Vitamin D treatment effectively suppressed oxidative stress activated by liver cirrhosis. The levels of oxidative stress factors including CAT (a), GSH-Px (b), SOD (c), and MDA (d) in intestinal tissues were evaluated using ELISA kits (n = 5). *p < 0.05, **p < 0.01 in Tukey’s post hoc comparisons test. Data are presented as mean ± SD.

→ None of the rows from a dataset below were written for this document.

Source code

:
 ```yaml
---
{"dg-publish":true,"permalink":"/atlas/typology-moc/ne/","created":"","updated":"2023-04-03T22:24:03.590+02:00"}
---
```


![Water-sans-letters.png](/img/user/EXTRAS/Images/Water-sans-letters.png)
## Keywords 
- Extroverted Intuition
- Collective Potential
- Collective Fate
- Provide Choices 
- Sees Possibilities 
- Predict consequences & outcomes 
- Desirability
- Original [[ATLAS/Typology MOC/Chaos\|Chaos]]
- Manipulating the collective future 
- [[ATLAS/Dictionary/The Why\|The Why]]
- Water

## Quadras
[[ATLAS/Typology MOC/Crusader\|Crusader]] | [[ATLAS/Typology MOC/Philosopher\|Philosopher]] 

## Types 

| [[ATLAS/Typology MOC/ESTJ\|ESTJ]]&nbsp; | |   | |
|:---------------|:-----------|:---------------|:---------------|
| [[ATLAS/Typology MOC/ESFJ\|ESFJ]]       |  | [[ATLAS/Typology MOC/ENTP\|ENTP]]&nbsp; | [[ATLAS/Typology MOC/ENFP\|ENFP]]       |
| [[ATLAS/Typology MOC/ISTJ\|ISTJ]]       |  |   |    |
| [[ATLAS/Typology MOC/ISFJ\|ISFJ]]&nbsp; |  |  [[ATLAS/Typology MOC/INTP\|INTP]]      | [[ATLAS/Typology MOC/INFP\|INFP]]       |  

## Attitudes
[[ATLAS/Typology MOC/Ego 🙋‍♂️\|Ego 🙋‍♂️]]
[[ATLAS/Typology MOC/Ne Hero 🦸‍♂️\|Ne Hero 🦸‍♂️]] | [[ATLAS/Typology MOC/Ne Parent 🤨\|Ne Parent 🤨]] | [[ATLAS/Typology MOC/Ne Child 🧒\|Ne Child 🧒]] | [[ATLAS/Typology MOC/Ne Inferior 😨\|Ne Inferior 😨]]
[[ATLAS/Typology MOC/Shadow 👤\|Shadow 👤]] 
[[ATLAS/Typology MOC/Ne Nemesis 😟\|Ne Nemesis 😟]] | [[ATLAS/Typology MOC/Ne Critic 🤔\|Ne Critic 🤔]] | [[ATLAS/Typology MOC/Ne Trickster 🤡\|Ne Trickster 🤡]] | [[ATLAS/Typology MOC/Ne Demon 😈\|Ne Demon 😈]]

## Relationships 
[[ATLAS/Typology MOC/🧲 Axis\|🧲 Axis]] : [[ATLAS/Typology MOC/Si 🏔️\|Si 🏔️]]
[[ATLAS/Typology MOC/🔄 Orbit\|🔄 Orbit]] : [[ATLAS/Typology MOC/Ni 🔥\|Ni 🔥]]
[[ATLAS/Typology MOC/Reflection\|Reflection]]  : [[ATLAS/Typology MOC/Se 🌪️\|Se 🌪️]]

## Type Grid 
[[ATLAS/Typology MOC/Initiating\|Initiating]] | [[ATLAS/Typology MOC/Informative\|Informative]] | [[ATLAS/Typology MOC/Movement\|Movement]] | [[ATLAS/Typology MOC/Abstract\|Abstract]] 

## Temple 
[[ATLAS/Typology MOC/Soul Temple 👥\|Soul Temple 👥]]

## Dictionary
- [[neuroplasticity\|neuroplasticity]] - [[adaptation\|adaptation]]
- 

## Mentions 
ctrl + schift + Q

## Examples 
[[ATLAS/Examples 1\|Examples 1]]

3.5 The intervention of vitamin D inhibited TLR4/MyD88/NF-κB signaling in the intestinal tissues of rats
The role of the TLR4/MyD88/NF-κB signaling pathway in mediating oxidative stress and inflammatory responses has been reported previously [27]. Given the role of TLR4 activation and the downstream adapter MyD88 in activating the NF-κB signaling pathway, we investigated the influences of liver cirrhosis on TLR4/MyD88/NF-κB signaling in ileum tissues using RT-PCR and Western blot analysis. As shown in Figure 5a–h, the results showed that liver cirrhosis activated TLR4/MyD88/NF-κB signaling in ileum samples of rats compared with the control group. Conversely, rats received low-dose or high-dose treatment of vitamin D exhibited decreased expression levels of TLR4, MyD88, and phospho-NF-κB p65 (p-NF-κB) in the ileum tissues compared with the liver cirrhosis model group. The treatment of GSK1795091 effectively reversed the vitamin D-mediated suppression of the TLR4/MyD88/NF-κB pathway while Dat had no significant influence on this. These findings unveiled that vitamin D suppressed the TLR4/MyD88/NF-κB signaling pathway activated by liver cirrhosis to facilitate intestinal damage repair.
The intervention of vitamin D inhibited TLR4/MyD88/NF-κB signaling in the intestinal tissues of rats. (a–c) The mRNA expression of TLR4, MyD88, and NF-κB was validated using RT-PCR analysis (n = 3). GAPDH mRNA was used to normalize the relative gene expression. (d–h) Western blot analysis was performed to determine the protein levels of TLR4, MyD88, NF-κB, and p-NF-κB of rat intestinal samples (n = 3). GAPDH protein was used as the internal reference. ns, no significant difference, **p < 0.01 in Tukey’s post hoc comparisons test. Data are presented as mean ± SD.
4 Discussion
In the present study, we demonstrated that liver cirrhosis caused the intestinal damage. The expressions of 25(OH)-D3 and VDR decreased while that of 1,25-dihydroxyvitamin D [3] 24-hydroxylase (CYP24A1) was increased in intestinal tissues of liver cirrhosis rats. Moreover, liver cirrhosis inhibited the levels of DEFA5 in either cirrhosis rats or clinical patients’ serum. The treatment of vitamin D effectively promoted the repair of intestinal injury by inhibiting the oxidative stress and inflammation. Mechanistically, vitamin D might promote the process of liver cirrhosis-induced intestinal damage repair by suppressing the TLR4/MyD88/NF-κB signaling pathway. Taken together, the results indicated that vitamin D intervention provides novel insight into the potential therapy of liver cirrhosis-induced intestinal damage.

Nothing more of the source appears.